Chapitre 263
Chapitre 263
À la tête de la foule, Sylvester marchait droit vers le château. La foule scandait des slogans à l'unisson, s'assurant que chaque personne dans le château puisse l'entendre.
« Laissez entrer le Barde ! »
« Nous ne voulons pas de la guerre ! »
« Place à la paix ! »
Sylvester les avait transformés en hippies. Mais il s'en moquait. Tant qu'une part significative de la population de la ville rejetait l'appel à la guerre, le Roi devrait y réfléchir à deux fois, car les habitants de River City comptaient parmi les plus talentueux et les plus riches du Royaume tout entier, la ville étant la capitale et le centre névralgique du pays.

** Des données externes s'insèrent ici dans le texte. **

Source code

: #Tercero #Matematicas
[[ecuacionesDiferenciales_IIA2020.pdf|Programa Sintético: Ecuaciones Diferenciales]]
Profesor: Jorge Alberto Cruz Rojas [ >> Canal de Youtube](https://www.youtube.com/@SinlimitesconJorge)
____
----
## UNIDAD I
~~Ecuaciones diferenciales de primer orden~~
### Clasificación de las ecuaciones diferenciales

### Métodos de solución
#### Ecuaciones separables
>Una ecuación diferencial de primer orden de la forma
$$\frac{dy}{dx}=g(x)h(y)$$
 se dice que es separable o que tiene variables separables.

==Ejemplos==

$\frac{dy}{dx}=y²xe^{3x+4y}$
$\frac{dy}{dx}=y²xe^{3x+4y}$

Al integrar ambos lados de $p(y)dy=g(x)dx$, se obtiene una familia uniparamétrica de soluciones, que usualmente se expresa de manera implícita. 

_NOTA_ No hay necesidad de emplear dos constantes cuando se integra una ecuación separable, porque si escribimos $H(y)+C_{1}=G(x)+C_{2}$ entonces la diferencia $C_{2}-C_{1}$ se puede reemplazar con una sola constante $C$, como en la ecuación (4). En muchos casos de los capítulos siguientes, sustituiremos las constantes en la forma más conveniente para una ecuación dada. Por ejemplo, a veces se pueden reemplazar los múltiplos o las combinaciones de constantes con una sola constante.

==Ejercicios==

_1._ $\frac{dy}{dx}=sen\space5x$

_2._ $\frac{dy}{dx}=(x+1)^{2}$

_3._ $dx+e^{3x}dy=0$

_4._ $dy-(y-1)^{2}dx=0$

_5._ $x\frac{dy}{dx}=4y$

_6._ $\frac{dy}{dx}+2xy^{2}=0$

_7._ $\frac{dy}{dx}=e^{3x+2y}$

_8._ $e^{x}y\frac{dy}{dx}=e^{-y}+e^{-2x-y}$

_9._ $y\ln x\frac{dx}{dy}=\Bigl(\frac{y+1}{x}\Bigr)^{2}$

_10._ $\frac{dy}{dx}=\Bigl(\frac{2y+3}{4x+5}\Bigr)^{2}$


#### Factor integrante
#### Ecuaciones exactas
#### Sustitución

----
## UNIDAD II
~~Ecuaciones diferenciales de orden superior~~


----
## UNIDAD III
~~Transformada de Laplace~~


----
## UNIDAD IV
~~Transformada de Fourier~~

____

Lady Aurora arriva bientôt à ses côtés et sourit. « J'ai tout préparé, Sylvester. Des incendies vont bientôt envelopper divers endroits de la ville, et les hommes du monastère éteindront ces flammes en chantant tes hymnes. Ainsi, le peuple se souviendra à jamais de qui les a sauvés. »
Sylvester gloussa et continua sa marche. Il savait que ce qu'il faisait était contraire à l'éthique, puisqu'il créait un problème pour mieux le résoudre lui-même. Mais c'était la guerre, et tous les coups y étaient permis. Sans compter que c'était là le propre des politiciens — et il était le père de tous les politiciens : un espion.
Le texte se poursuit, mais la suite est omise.